Gtechniq Bike Ceramic
Let’s be honest, none of us really likes cleaning our bikes – “Even I don’t like it!” one of the chaps attending Gtechniq’s stand gamely admits – so anything that makes this unwelcome but very necessary chore easier is good with me. Bike Ceramic chemically bonds to your bike to create an invisible protective layer which means dirt and grime don’t stick to the bike, making cleaning much easier and quicker.
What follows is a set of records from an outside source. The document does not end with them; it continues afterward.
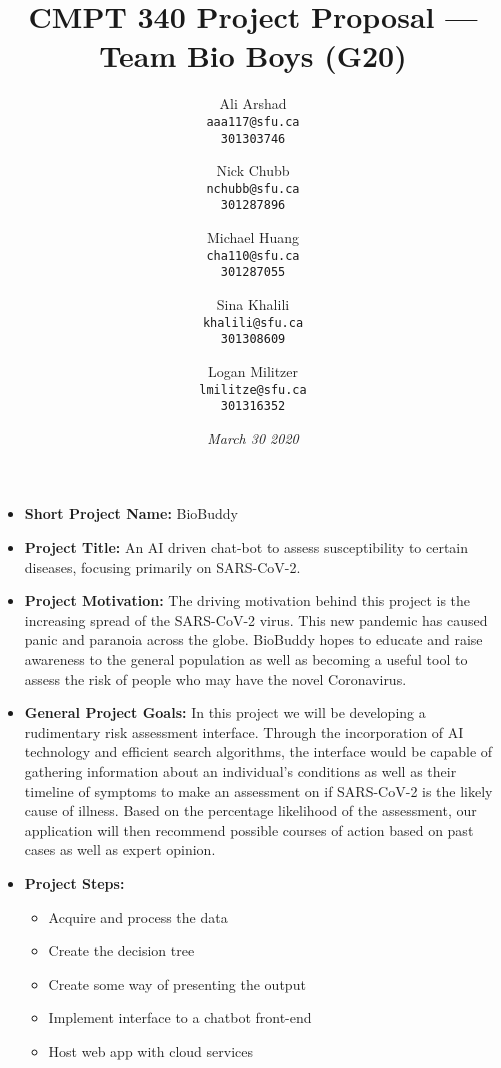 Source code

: \documentclass{article}
\title{CMPT 340 Project Proposal --- Team Bio Boys (G20)}
\author {
      Ali Arshad\\
      \texttt{aaa117@sfu.ca}\\
      \texttt{301303746}
      \and
      Nick Chubb\\
      \texttt{nchubb@sfu.ca}\\
      \texttt{301287896}
      \and
      Michael Huang\\
      \texttt{cha110@sfu.ca}\\
      \texttt{301287055}
      \and
      Sina Khalili\\
      \texttt{khalili@sfu.ca}\\
      \texttt{301308609}
      \and
      Logan Militzer\\
      \texttt{lmilitze@sfu.ca}\\
      \texttt{301316352}
    }
\date{\emph{\vfill{March 30 2020}}}
\begin{document}
\maketitle
\thispagestyle{empty}

\newpage

\begin{itemize}
    \item \textbf{Short Project Name:} BioBuddy
    
    \item \textbf{Project Title:} An AI driven chat-bot to assess susceptibility to certain diseases, focusing primarily on SARS-CoV-2. 
    
    \item \textbf{Project Motivation:} The driving motivation behind this project is the increasing spread of the SARS-CoV-2 virus. This new pandemic has caused panic and paranoia across the globe. BioBuddy hopes to educate and raise awareness to the general population as well as becoming a useful tool to assess the risk of people who may have the novel Coronavirus.
    
    \item \textbf{General Project Goals:} In this project we will be developing a rudimentary risk assessment interface. Through the incorporation of AI technology and efficient search algorithms, the interface would be capable of gathering information about an individual’s conditions as well as their timeline of symptoms to make an assessment on if SARS-CoV-2 is the likely cause of illness. Based on the percentage likelihood of the assessment, our application will then recommend possible courses of action based on past cases as well as expert opinion.  
    
    \item \textbf{Project Steps:}
    \begin{itemize}
    \item Acquire and process the data
    \item Create the decision tree 
    \item Create some way of presenting the output 
    \item Implement interface to a chatbot front-end 
    \item Host web app with cloud services
    \end{itemize}
    

\end{itemize}
\end{document}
One application lasts up to two years, so while it’s quite expensive, you do get plenty of bang for your buck, and it can be applied to any finish. It’s ideal for muddy trails, but also anyone who commutes during the winter. Gtechniq also does a full range of cleaning products, including the anti-bacterial Tri-Clean which is great for keeping your helmet clean and germ free.
The Cycle Show isn’t just about the products, though. There is also a range of special guests, including adventure cyclist Mark Beaumont, track and road star Lizzie Deignan and long-distance cyclist and author Emily Chappell. You can test bikes out on the city test track or a 3km loop of the hills and woodland trails through Alexandra Palace’s parkland, or learn essential skills at special training sessions.
Tickets cost £19 per adult, £8 for children (5-16); under-5s are free. There is secure bike parking at the venue, which can be booked when you buy your tickets. The show is open 10am-5.30pm on Saturday 23 April and 10am-5pm on Sunday 24 April.
Enjoy that hill; the descent is huge amounts of fun. My advice is to go right out of Ally Pally; the way down is nicer. But be aware it ends at a junction, so do take care.